=== EXERCISE BRIEF ===
Please copy each line below that contains the word "subsection".

--- DATASET RECORDS Enclosed Below ---

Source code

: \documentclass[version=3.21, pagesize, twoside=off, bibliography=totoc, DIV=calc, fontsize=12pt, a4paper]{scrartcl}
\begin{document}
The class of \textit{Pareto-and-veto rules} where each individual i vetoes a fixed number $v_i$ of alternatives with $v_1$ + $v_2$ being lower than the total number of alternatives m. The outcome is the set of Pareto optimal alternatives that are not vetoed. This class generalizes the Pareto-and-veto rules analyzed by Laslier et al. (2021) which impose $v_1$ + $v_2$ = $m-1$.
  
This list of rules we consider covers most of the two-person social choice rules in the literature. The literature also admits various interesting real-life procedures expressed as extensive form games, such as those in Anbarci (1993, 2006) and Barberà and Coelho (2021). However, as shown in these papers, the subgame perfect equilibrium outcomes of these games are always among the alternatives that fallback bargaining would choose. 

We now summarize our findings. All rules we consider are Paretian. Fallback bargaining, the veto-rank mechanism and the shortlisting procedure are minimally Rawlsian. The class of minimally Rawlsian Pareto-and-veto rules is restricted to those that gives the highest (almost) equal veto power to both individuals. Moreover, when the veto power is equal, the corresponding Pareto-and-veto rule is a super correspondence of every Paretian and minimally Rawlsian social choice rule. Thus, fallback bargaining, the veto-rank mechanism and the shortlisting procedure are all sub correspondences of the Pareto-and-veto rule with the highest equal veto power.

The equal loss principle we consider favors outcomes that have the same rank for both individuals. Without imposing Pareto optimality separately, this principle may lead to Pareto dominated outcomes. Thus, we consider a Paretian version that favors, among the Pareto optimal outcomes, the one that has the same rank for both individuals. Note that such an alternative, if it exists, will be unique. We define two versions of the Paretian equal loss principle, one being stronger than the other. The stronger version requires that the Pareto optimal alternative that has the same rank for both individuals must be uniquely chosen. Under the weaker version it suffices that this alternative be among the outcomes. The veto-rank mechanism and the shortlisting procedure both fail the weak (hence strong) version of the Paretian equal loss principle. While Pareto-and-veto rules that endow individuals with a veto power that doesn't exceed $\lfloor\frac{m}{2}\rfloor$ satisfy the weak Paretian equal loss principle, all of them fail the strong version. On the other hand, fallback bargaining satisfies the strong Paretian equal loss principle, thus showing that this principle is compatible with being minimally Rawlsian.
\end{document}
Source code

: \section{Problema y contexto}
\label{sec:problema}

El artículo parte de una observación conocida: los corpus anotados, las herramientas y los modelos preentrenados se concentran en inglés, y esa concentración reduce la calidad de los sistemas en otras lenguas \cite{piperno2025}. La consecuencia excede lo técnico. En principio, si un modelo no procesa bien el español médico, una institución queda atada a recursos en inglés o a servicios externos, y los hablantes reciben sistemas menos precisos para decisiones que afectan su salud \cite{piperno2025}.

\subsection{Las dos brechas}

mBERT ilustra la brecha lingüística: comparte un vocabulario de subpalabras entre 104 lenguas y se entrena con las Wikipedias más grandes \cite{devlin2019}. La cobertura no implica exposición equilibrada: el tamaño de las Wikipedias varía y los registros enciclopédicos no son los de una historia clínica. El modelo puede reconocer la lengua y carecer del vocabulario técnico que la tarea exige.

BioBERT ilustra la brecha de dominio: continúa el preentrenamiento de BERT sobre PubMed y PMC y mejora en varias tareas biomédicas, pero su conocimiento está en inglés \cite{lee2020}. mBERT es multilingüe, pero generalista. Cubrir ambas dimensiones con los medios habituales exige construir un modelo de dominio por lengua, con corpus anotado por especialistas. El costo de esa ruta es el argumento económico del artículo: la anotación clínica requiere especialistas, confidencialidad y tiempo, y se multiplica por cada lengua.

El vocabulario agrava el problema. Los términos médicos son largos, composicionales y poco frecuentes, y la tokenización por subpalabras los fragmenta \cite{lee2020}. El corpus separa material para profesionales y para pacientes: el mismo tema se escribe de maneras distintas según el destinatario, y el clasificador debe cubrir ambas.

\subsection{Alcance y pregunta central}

--- End of Enclosed DATASET RECORDS ---

=== OUTPUT FOR THIS TASK ===
\subsection{Las dos brechas}
\subsection{Alcance y pregunta central}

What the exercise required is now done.